Rockwell Kent has been a big influence on more than a few of us here at Justseeds. He was a prolific draftsman whose illustrations dominated book design and advertising in the first half of the 20th century (see Josh’s posts about this, here). He was also a master printer, a socialist, an explorer, a raconteur, a cad, and (by my aunt’s account) a bit of an egomaniac.
In the 1920s, Kent bought land in the Adirondack Mountains in upstate New York and built a farm and a studio there. My family is from this area, and I am from nearby Plattsburgh, where Kent was something of a local celebrity and personality. Consequently, I grew up looking at his art without knowing anything about him- and two pieces of his are seared into my brain from early childhood. One was a reproduction of a beautiful painting that my aunt has in her kitchen, of a deer running through a mountainous landscape.
The other was a print in my grandmother’s house, of a naked man hanging off the side of a boat in a lake at night. As a child, bored on Sunday visits, I would stare at this image. There was something creepy and ominous about the position of the man and his boat, and my childhood self could not figure out why was he in a lake at night.

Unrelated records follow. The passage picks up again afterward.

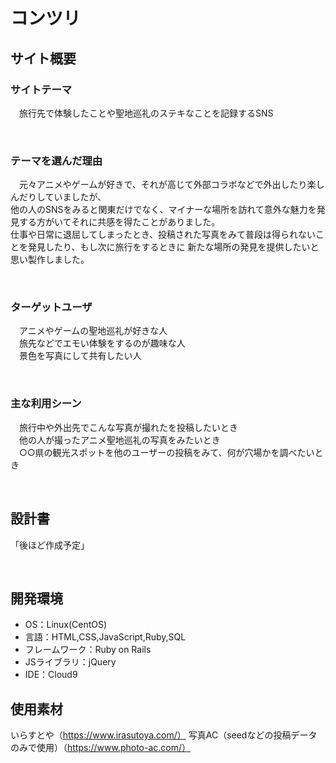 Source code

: # コンツリ
<!--​READMEを作成する際は、項目内の【補足説明】は削除して完成させてください。-->
## サイト概要
### サイトテーマ
　旅行先で体験したことや聖地巡礼のステキなことを記録するSNS
<!-- 【補足説明】 -->
<!-- - 〜なコミュニティサイトorレビューサイトorSNS　と１文で記載する -->
​
### テーマを選んだ理由
　元々アニメやゲームが好きで、それが高じて外部コラボなどで外出したり楽しんだりしていましたが、<br>
他の人のSNSをみると関東だけでなく、マイナーな場所を訪れて意外な魅力を発見する方がいてそれに共感を得たことがありました。<br>
仕事や日常に退屈してしまったとき、投稿された写真をみて普段は得られないことを発見したり、もし次に旅行をするときに
新たな場所の発見を提供したいと思い製作しました。
<!-- 【補足説明】 -->
<!-- - ですます調で記載しましょう。READMEファイルは企業様も見られます。 -->
<!-- - ３文以上記載しましょう。 -->

<!--　★テーマ理由を記載する際のポイント　-->
<!-- - 自分自身の背景の説明（このポートフォリオを作る前提を説明） -->
<!-- - 扱う題材が抱えている問題・課題の説明 -->
<!-- - ターゲットとするユーザーが持つであろう課題の説明（需要をアピールするため） -->
<!-- - 当問題を解決するために、このようなポートフォリオを制作してみようと考えました」という結び -->

<!-- ★記載例 -->
<!-- もともと料理が好きで、オリジナルレシピで料理を作ることが多いのですが、少しずつレシピが1パターンになってきており頭を悩ませていました。 -->
<!-- 身近に自分と同じように、料理を好んでする友人がいないため困っていた所、他の人がどのようなレシピで作っているのかを知れるサービスがあれば便利だと考えました。 -->
<!-- また料理好きな人だけでなく、日々料理を作る必要があるがレシピに困っている人の助けにもなると考え、このテーマにしました。 -->
​
### ターゲットユーザ
　アニメやゲームの聖地巡礼が好きな人<br>
　旅先などでエモい体験をするのが趣味な人<br>
　景色を写真にして共有したい人
<!-- 【補足説明】 -->
<!-- - 〜な人という記載方法で、2つ以上記載しましょう -->
<!-- - テーマ理由と矛盾のないターゲットを選出しましょう -->
<!-- - 実際にサービスを利用する立場であると想定しましょう  -->
​
### 主な利用シーン
　旅行中や外出先でこんな写真が撮れたを投稿したいとき<br>
　他の人が撮ったアニメ聖地巡礼の写真をみたいとき<br>
　○○県の観光スポットを他のユーザーの投稿をみて、何が穴場かを調べたいとき
<!-- 【補足説明】 -->
<!-- - 〜な時という記載方法で、2つ以上記載しましょう -->
​
## 設計書
「後ほど作成予定」
<!-- 【補足説明】 -->
<!-- - テーマ提出時点では不要です。 -->
<!-- - 当項目には「後ほど作成予定」と記載しましょう。 -->
​
## 開発環境
- OS：Linux(CentOS)
- 言語：HTML,CSS,JavaScript,Ruby,SQL
- フレームワーク：Ruby on Rails
- JSライブラリ：jQuery
- IDE：Cloud9
​
## 使用素材
いらすとや（https://www.irasutoya.com/）
写真AC（seedなどの投稿データのみで使用）（https://www.photo-ac.com/）


<!-- - 外部サービスの画像素材・音声素材を使用した場合は、必ずサービス名とURLを明記してください。 -->
<!-- - アプリケーションの実装に使用したgem/bootstrapのリファレンスなどの記載は不要です。 -->
<!-- - 使用しない場合は、使用素材の項目をREADMEから削除してください。 -->
<!-- - 架空の団体・題材を前提にポートフォリオを制作する場合、下記のテンプレートを当項目内に記載しましょう。 -->
<!-- 【テンプレート】 -->
<!-- 著作権を考慮し、架空のデータを扱う予定です。 -->
<!-- なお今後、実在するデータを利用する際には、事前に著作権保持者と契約を結んだ上で利用します。 --> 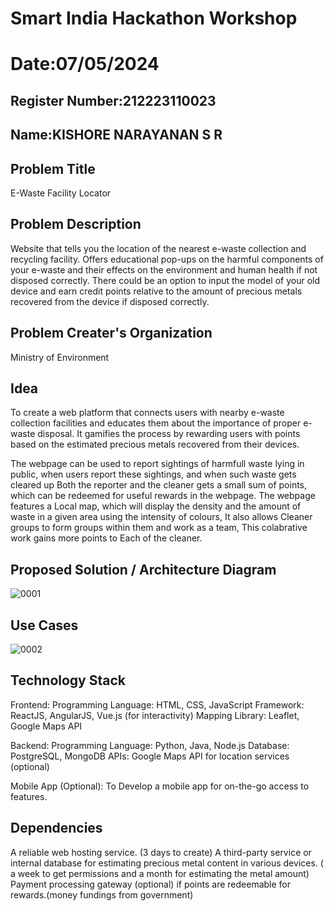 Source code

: # Smart India Hackathon Workshop
# Date:07/05/2024
## Register Number:212223110023
## Name:KISHORE NARAYANAN S R
## Problem Title
E-Waste Facility Locator
## Problem Description
Website that tells you the location of the nearest e-waste collection and recycling facility. Offers educational pop-ups on the harmful components of your e-waste and their effects on the environment and human health if not disposed correctly. There could be an option to input the model of your old device and earn credit points relative to the amount of precious metals recovered from the device if disposed correctly.
## Problem Creater's Organization
Ministry of Environment

## Idea
To create a web platform that connects users with nearby e-waste collection facilities and educates them about the importance of proper e-waste disposal. It gamifies the process by rewarding users with points based on the estimated precious metals recovered from their devices.

The webpage can be used to report sightings of harmfull waste lying in public, when users report these sightings, and when such waste gets cleared up Both the reporter and the cleaner gets a small sum of points, which can be redeemed for useful rewards in the webpage. The webpage features a Local map, which will display the density and the amount of waste in a given area using the intensity of colours, It also allows Cleaner groups to form groups within them and work as a team, This colabrative work gains more points to Each of the cleaner.

## Proposed Solution / Architecture Diagram
![0001](https://github.com/KISHORENARAYANANSR/SIHPS/assets/148202102/021a144a-a68c-4148-ac5a-5952b35f331e)


## Use Cases
![0002](https://github.com/KISHORENARAYANANSR/SIHPS/assets/148202102/6094519f-218f-4627-9997-91abf1174586)



## Technology Stack
Frontend:
Programming Language: HTML, CSS, JavaScript Framework: ReactJS, AngularJS, Vue.js (for interactivity) Mapping Library: Leaflet, Google Maps API

Backend:
Programming Language: Python, Java, Node.js Database: PostgreSQL, MongoDB APIs: Google Maps API for location services (optional)

Mobile App (Optional):
To Develop a mobile app for on-the-go access to features.

## Dependencies
A reliable web hosting service. (3 days to create)
A third-party service or internal database for estimating precious metal content in various devices. ( a week to get permissions and a month for estimating the metal amount)
Payment processing gateway (optional) if points are redeemable for rewards.(money fundings from government)
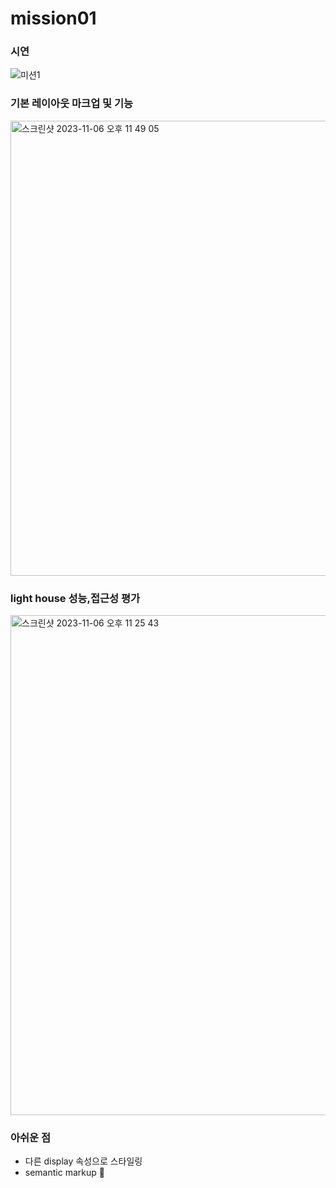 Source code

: # mission01

### 시연

![미션1](https://github.com/jio-ping/home-work/assets/134420660/fb805e2b-d64c-449c-b3f2-e4951c6d1489)

### 기본 레이아웃 마크업 및 기능

<img width="728" alt="스크린샷 2023-11-06 오후 11 49 05" src="https://github.com/jio-ping/home-work/assets/134420660/d6d112c6-f757-4c1d-8952-983f38818892">

### light house 성능,접근성 평가

<img width="800" alt="스크린샷 2023-11-06 오후 11 25 43" src="https://github.com/jio-ping/home-work/assets/134420660/91bfd4ee-3a4e-4fd5-89bd-4c41c6264216">

### 아쉬운 점

- 다른 display 속성으로 스타일링
- semantic markup 🤯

This image is typical of a lot of Kent’s work, he was a masterful wood engraver, with an elegant execution of line work and a strong balance of black and white. He was committed landscape artist, with a strong affinity to cold environs and maritime themes. He drew on both classical and religious imagery to produce modern work that was often explicitly political. And there is often something ominous and dark about his artwork.
Stuck in the middle of the bleak and brutalist SUNY Plattsburgh is a museum of Kent’s artwork. Even though my dad worked in a television station in the same building and my elementary school was on the SUNY Plattsburgh campus, I have no memory of this place at all- which seems strange as there was not a lot else going on in Plattsburgh in the 1970s! I did visit the Kent Museum for the first time (that I know of at least) this last summer with my aunt and my dad, and was delighted to have a very condensed and deep collection of Kent’s work in one place. If you are nearby I would highly recommend stopping by and spending some time here.
Below are some pictures from my visit:
(The upper right image, ‘get the hell out’, is about US involvement in Latin America; the image on the bottom right says ‘see the world, join the marines’)
(the date in the upper right image (in latin numerals) is the date of execution of Sacco and Venzetti)
(the burning books, woman at the stake image must have been an early version. this one has obviously never been printed, though I have seen this image before)
Also I would like to note that SUNY Plattsburgh has done a very nice job of putting artwork all around its campus. Taking inspiration from Andre Malraux’s concept of a ‘museum without walls’, there are sculptures, paintings, and prints from the school’s vast collection nestled into every nook and cranny of this desolate 1960s concrete campus. It all feels very open and democratic. I also recommend visiting the Nina Winkel sculpture court, which features her smooth, modernist (and often religious themed) sculptures.